Pound US Dollar Volatility Expected as Federal Reserve May Hike Rates

The pound trended lower for a fourth straight session on Tuesday. The pound US dollar exchange rate slipped through $1.30 to a nadir of US$1.2974. However, the pair rebounded off this low managing to finish the session over the key psychological level of US$1.30. Investors will be looking to see whether the pair can hold this level across Wednesday, ahead of the Federal Reserve monetary policy and the Bank of England monetary policy announcement on Thursday.

At the time of writing,  GBP/USD is trading 0.1% lower at US$1.3013

Pound

The pound was under pressure in the previous session following disappointing retail sales data from the Confederation of British Industry (CBI). The latest CBI report showed that retail sales stagnated in December and early January, for a third consecutive month. The report was even more concerning given that it covered the Christmas and holiday shopping period. Analysts are expecting a bounce in consumer confidence following the improved political landscape after December’s election. However, so far, the data hasn’t shown much, if any, evidence of such a bounce.

Recent data has been very mixed. Whilst retail sales have been disappointing, labour market data and PMI figures have been upbeat. Rate cut expectations have come down this week; however, there is still a 50 / 50 chance that the BoE will cut interest rates tomorrow.

Also weighing on demand for sterling is UK’s decision to continue using Huawei for Britain’s 5G network. The controversial decision by Boris Johnson could dash Britain’s chances of securing a quick post Brexit trade deal with US.

Dollar

The mood towards the dollar remained firm in the previous session on safe haven buying, although risk sentiment picked up later in the US session. Investor optimism was on the rise despite worrying statistics with the US stock markets closing in positive territory. US data flow also surprised to the upside. US durable goods orders increased 2.4% month on month in December and US consumer confidence also climbed higher than forecast to 131.6 in January.

Attention will now turn to the Federal Reserve which is due to give its monetary policy announcement later today. The Fed are not expected to adjust monetary policy, with most officials deeming that risks are balanced, and monetary policy is appropriate following three rate cuts over the summer. According to the CME Fedwatch investors are pricing in a 60% chance of rates being kept on hold, 27% probability of a rate cut and 13% chance of rate hike in today’s meeting.
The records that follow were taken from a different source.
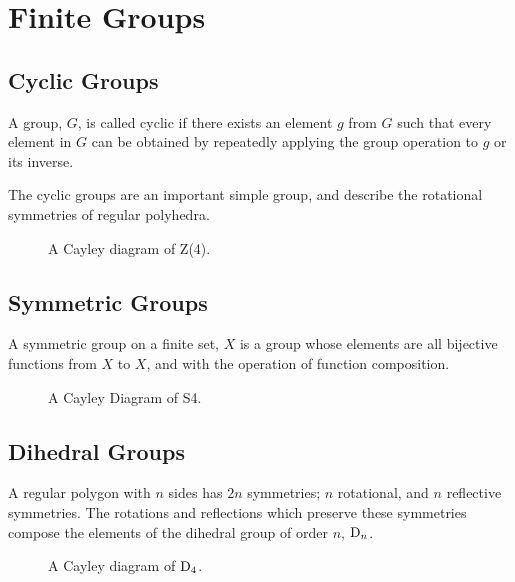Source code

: \documentclass[]{dwnotes}
\begin{document}
\section{Finite Groups}
\label{sec:finiteexamples}

\subsection{Cyclic Groups}
\label{sec:cyclicgroups}

\begin{definition}
  A group, $G$, is called cyclic if there exists an element $g$ from
  $G$ such that every element in $G$ can be obtained by repeatedly
  applying the group operation to $g$ or its inverse.
\end{definition}
The cyclic groups are an important simple group, and describe the
rotational symmetries of regular polyhedra.
\begin{figure}
  \centering
  \caption{A Cayley diagram of Z(4).}
  \label{fig:cayleycyclic}
\end{figure}

\subsection{Symmetric Groups}
\label{sec:symmetricgroups}

\begin{definition}
  A symmetric group on a finite set, $X$ is a group whose elements are all bijective functions from $X$ to $X$, and with the operation of function composition.
\end{definition}
\begin{figure}
  \centering
  \caption{A Cayley Diagram of S4.}
  \label{fig:cayleysymmetric}
\end{figure}

\subsection{Dihedral Groups}
\label{sec:dihedralgroups}

\begin{definition}
  A regular polygon with $n$ sides has $2n$ symmetries; $n$
  rotational, and $n$ reflective symmetries. The rotations and
  reflections which preserve these symmetries compose the elements of the dihedral group of order $n$, ${\rm D}_n$.
\end{definition}
\begin{figure}
  \centering
  \caption{A Cayley diagram of ${\rm D}_4$.}
  \label{fig:cayleydihedral}
\end{figure}
\end{document}

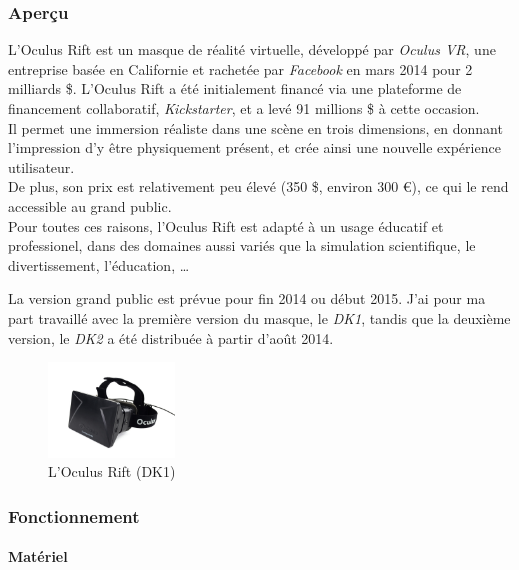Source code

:\documentclass[a4paper,french,12pt]{article}
\begin{document}
		\subsubsection{Aperçu}
		  L'Oculus Rift est un masque de réalité virtuelle, développé par \emph{Oculus VR}, une entreprise 
		  basée en Californie et rachetée par \emph{Facebook} en mars 2014 pour  2 milliards \$.
		  L'Oculus Rift a été initialement financé via une plateforme de financement collaboratif, \emph{Kickstarter},
		  et a levé 91 millions \$ à cette occasion. \\
		  Il permet une immersion  réaliste dans une scène en trois dimensions, en donnant l'impression d'y être physiquement
		  présent, et crée ainsi une nouvelle expérience
		  utilisateur. \\
		  De plus, son prix est relativement peu élevé (350 \$, environ 300 \euro), ce qui le rend accessible au grand public. \\
		  Pour toutes ces raisons, l'Oculus Rift est adapté à un usage éducatif et professionel, dans des domaines aussi variés
		  que la simulation scientifique, le divertissement, l'éducation, \ldots
		  
		  La version grand public est prévue pour fin 2014 ou début 2015. J'ai pour ma part travaillé avec la première
		  version du masque, le \emph{DK1}, tandis que la deuxième version, le \emph{DK2} a été distribuée à partir d'août 2014.
		  
		  \begin{figure}[h!]
		    \centering
		      \includegraphics[width=0.3\textwidth]{dk1.jpg}
		    \caption{L'Oculus Rift (DK1)}
		  \end{figure}
		  
		  \subsubsection{Fonctionnement}
		  
			\paragraph{Matériel} ~\\
		    
\end{document}
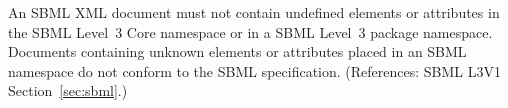 An SBML XML document must not contain undefined elements or attributes in
the SBML Level~3 Core namespace or in a SBML Level~3 package namespace.
Documents containing unknown elements or attributes placed in an SBML
namespace do not conform to the SBML specification.  (References: SBML L3V1
Section~\ref{sec:sbml}.)

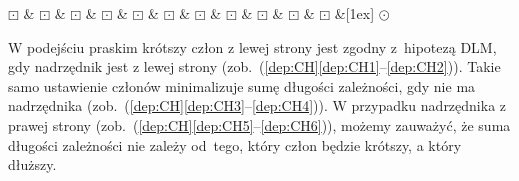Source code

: \documentclass[licencjacka]{pracamgr_Kogni}
\begin{document}
\begin{exe}
\begin{enumerate}[label=\alph{enumi}., ref=\alph{enumi}]
\begin{dependency}[baseline=-3pt, hide label, edge height=.5em]
              \begin{deptext}[column sep=.1ex]
                $\boxdot$ \& $\boxdot$ \& $\boxdot$ \& $\boxdot$ \& $\boxdot$ \& $\boxdot$ \& $\boxdot$ \& $\boxdot$ \& $\boxdot$ \& $\boxdot$ \& $\boxdot$ \&[1ex] $\odot$ \\
              \end{deptext}
            \end{dependency}
            \label{dep:MH6}
        \end{enumerate}
    \end{exe}

    W podejściu praskim krótszy człon z lewej strony jest zgodny z~hipotezą DLM, gdy nadrzędnik jest z lewej strony (zob.~(\ref{dep:CH}\ref{dep:CH1}--\ref{dep:CH2})).
    Takie samo ustawienie członów minimalizuje sumę długości zależności, gdy nie ma nadrzędnika (zob.~(\ref{dep:CH}\ref{dep:CH3}--\ref{dep:CH4})).
    W przypadku nadrzędnika z prawej strony (zob.~(\ref{dep:CH}\ref{dep:CH5}--\ref{dep:CH6})), możemy zauważyć, że suma długości zależności nie zależy od~tego, który człon będzie krótszy, a który dłuższy.
\end{document}
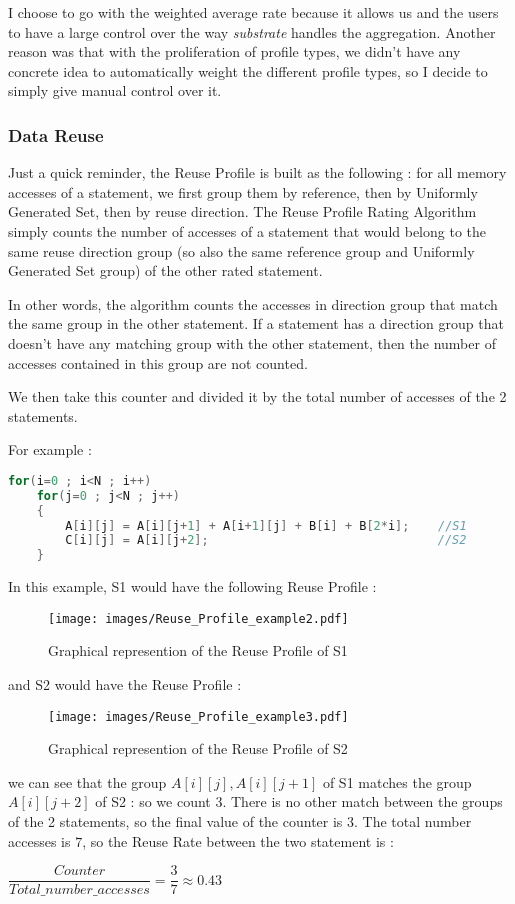 \documentclass[paper=a4, fontsize=11.5pt]{scrartcl}
\numberwithin{equation}{section}        %
\numberwithin{figure}{section}          %
\numberwithin{table}{section}               %
\begin{document}
    I choose to go with the weighted average rate because it allows us and the users
    to have a large control over the way \textit{substrate} handles the aggregation.
    Another reason was that with the proliferation of profile types, we didn't have
    any concrete idea to automatically weight the different profile types, so I decide
    to simply give manual control over it.
        \subsubsection{Data Reuse}
            Just a quick reminder, the Reuse Profile is built as the following : for all memory accesses of
            a statement, we first group them by reference, then by Uniformly Generated Set,
            then by reuse direction. The Reuse Profile Rating Algorithm simply counts
            the number of accesses of a statement that would belong to the same reuse
            direction group (so also the same reference group and Uniformly Generated Set group)
            of the other rated statement.
            
            In other words, the algorithm counts the accesses in direction group that match
            the same group in the other statement. If a statement has a direction group that doesn't
            have any matching group with the other statement, then the number of accesses contained
            in this group are not counted.

            We then take this counter and divided it by the total number of accesses of
            the 2 statements.

            For example :
\begin{lstlisting}[frame=single, language=C, caption={Reuse profile rating example}, label={lst:rp_example}]
for(i=0 ; i<N ; i++)
    for(j=0 ; j<N ; j++)
    {
        A[i][j] = A[i][j+1] + A[i+1][j] + B[i] + B[2*i];    //S1
        C[i][j] = A[i][j+2];                                //S2
    }
\end{lstlisting}
        In this example, S1 would have the following Reuse Profile :
\begin{figure}[H]
    \center
    \texttt{[image: images/Reuse\_Profile\_example2.pdf]}
    \caption{Graphical represention of the Reuse Profile of S1}
\end{figure}
            and S2 would have the Reuse Profile :
\begin{figure}[H]
    \center
    \texttt{[image: images/Reuse\_Profile\_example3.pdf]}
    \caption{Graphical represention of the Reuse Profile of S2}
\end{figure}
        we can see that the group ${A[i][j],A[i][j+1]}$ of S1 matches the group ${A[i][j+2]}$
        of S2 : so we count $3$. There is no other match between the groups of the 2 statements,
        so the final value of the counter is $3$. The total number accesses is $7$, so the
        Reuse Rate between the two statement is :
        \begin{center}
            $\dfrac{\mathit{Counter}}{\mathit{Total\_number\_accesses}} = \dfrac{3}{7} \approx 0.43$
        \end{center}
\end{document}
What do these figures mean?
When measuring the value of a pair of currencies, one set equals 1 unit and the other shows the current equivalent. As the market moves, the amount will vary from minute to minute.

For example, it could be written:

1 GBP = 1.28934 USD

Here, £1 is equivalent to approximately $1.29. This specifically measures the pound’s worth against the dollar. If the US dollar amount increases in this pairing, it’s positive for the pound.

Or, if you were looking at it the other way around:

1 USD = 0.77786 GBP

In this example, $1 is equivalent to approximately £0.78. This measures the US dollar’s worth versus the British pound. If the sterling number gets larger, it’s good news for the dollar.